**Task to carry out**
Retype the whole listing that follows so that it matches the original exactly.

**Material provided**
◆ ◆ ◆ ◆ ◆
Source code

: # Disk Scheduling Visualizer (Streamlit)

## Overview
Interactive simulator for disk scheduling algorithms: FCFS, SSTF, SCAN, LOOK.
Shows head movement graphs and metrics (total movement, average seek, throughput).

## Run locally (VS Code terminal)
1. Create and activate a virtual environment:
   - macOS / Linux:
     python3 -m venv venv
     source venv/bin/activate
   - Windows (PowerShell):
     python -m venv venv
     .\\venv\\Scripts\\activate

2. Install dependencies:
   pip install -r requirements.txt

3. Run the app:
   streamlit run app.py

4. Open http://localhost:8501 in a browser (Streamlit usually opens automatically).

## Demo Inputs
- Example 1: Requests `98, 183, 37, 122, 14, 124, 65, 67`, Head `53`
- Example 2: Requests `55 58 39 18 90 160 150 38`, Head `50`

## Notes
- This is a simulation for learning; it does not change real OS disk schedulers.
◆ ◆ ◆ ◆ ◆
**Task output**
Source code

: # Disk Scheduling Visualizer (Streamlit)

## Overview
Interactive simulator for disk scheduling algorithms: FCFS, SSTF, SCAN, LOOK.
Shows head movement graphs and metrics (total movement, average seek, throughput).

## Run locally (VS Code terminal)
1. Create and activate a virtual environment:
   - macOS / Linux:
     python3 -m venv venv
     source venv/bin/activate
   - Windows (PowerShell):
     python -m venv venv
     .\\venv\\Scripts\\activate

2. Install dependencies:
   pip install -r requirements.txt

3. Run the app:
   streamlit run app.py

4. Open http://localhost:8501 in a browser (Streamlit usually opens automatically).

## Demo Inputs
- Example 1: Requests `98, 183, 37, 122, 14, 124, 65, 67`, Head `53`
- Example 2: Requests `55 58 39 18 90 160 150 38`, Head `50`

## Notes
- This is a simulation for learning; it does not change real OS disk schedulers.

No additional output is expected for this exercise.